Segundo informações divulgadas pelo Pentágono, a retirada das tropas deve ocorrer ao longo dos próximos meses e faz parte de uma reavaliação estratégica da presença militar americana na Europa. O movimento acontece em meio ao desgaste nas relações entre o governo Trump e líderes europeus, principalmente após críticas feitas pelo chanceler alemão Friedrich Merz sobre a postura dos Estados Unidos no conflito envolvendo o Irã.
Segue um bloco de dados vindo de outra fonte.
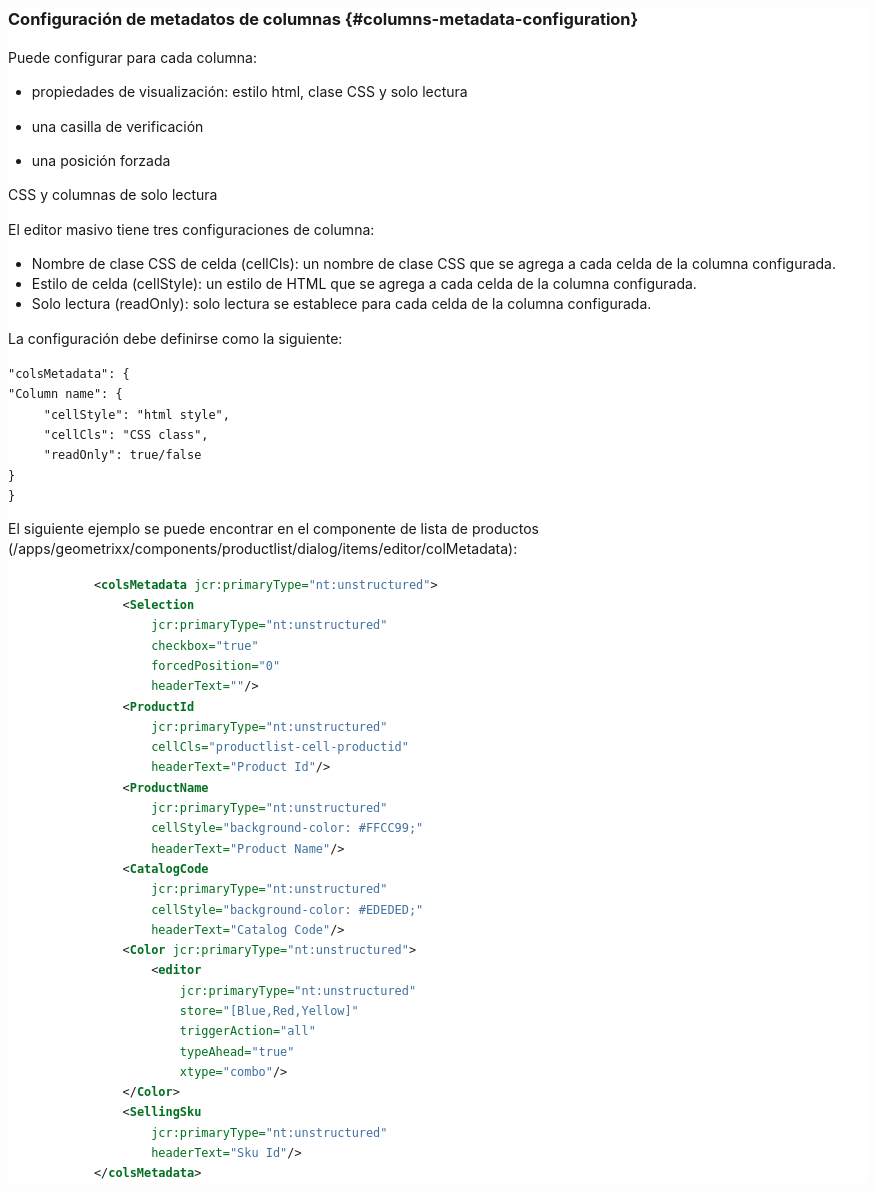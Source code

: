 ### Configuración de metadatos de columnas {#columns-metadata-configuration}

Puede configurar para cada columna:

* propiedades de visualización: estilo html, clase CSS y solo lectura

* una casilla de verificación
* una posición forzada

CSS y columnas de solo lectura

El editor masivo tiene tres configuraciones de columna:

* Nombre de clase CSS de celda (cellCls): un nombre de clase CSS que se agrega a cada celda de la columna configurada.
* Estilo de celda (cellStyle): un estilo de HTML que se agrega a cada celda de la columna configurada.
* Solo lectura (readOnly): solo lectura se establece para cada celda de la columna configurada.

La configuración debe definirse como la siguiente:

```
"colsMetadata": {
"Column name": {
     "cellStyle": "html style",
     "cellCls": "CSS class",
     "readOnly": true/false
}
}
```

El siguiente ejemplo se puede encontrar en el componente de lista de productos (/apps/geometrixx/components/productlist/dialog/items/editor/colMetadata):

```xml
            <colsMetadata jcr:primaryType="nt:unstructured">
                <Selection
                    jcr:primaryType="nt:unstructured"
                    checkbox="true"
                    forcedPosition="0"
                    headerText=""/>
                <ProductId
                    jcr:primaryType="nt:unstructured"
                    cellCls="productlist-cell-productid"
                    headerText="Product Id"/>
                <ProductName
                    jcr:primaryType="nt:unstructured"
                    cellStyle="background-color: #FFCC99;"
                    headerText="Product Name"/>
                <CatalogCode
                    jcr:primaryType="nt:unstructured"
                    cellStyle="background-color: #EDEDED;"
                    headerText="Catalog Code"/>
                <Color jcr:primaryType="nt:unstructured">
                    <editor
                        jcr:primaryType="nt:unstructured"
                        store="[Blue,Red,Yellow]"
                        triggerAction="all"
                        typeAhead="true"
                        xtype="combo"/>
                </Color>
                <SellingSku
                    jcr:primaryType="nt:unstructured"
                    headerText="Sku Id"/>
            </colsMetadata>
```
A Alemanha atualmente abriga uma das maiores bases militares americanas fora dos Estados Unidos, funcionando como ponto estratégico para operações militares no Oriente Médio e na Europa. Com a redução das tropas, analistas internacionais avaliam que a medida pode enfraquecer a influência militar americana no continente europeu e abrir espaço para um maior protagonismo das forças europeias dentro da Otan.
Trump afirmou neste sábado (2) que a redução pode ser ainda maior do que o inicialmente anunciado. Em declaração à imprensa antes de embarcar no Air Force One, o presidente americano disse que pretende “reduzir drasticamente” a presença militar no território alemão.
Nos bastidores, integrantes da Otan demonstraram preocupação com a decisão unilateral da Casa Branca. Parlamentares americanos e líderes europeus avaliam que a retirada pode fortalecer adversários estratégicos, como a Rússia, além de aumentar as divisões internas dentro da aliança militar ocidental.
A medida também ocorre em um momento de crescente tensão internacional envolvendo a guerra no Irã e divergências entre os Estados Unidos e países europeus sobre o apoio militar na região do Estreito de Ormuz.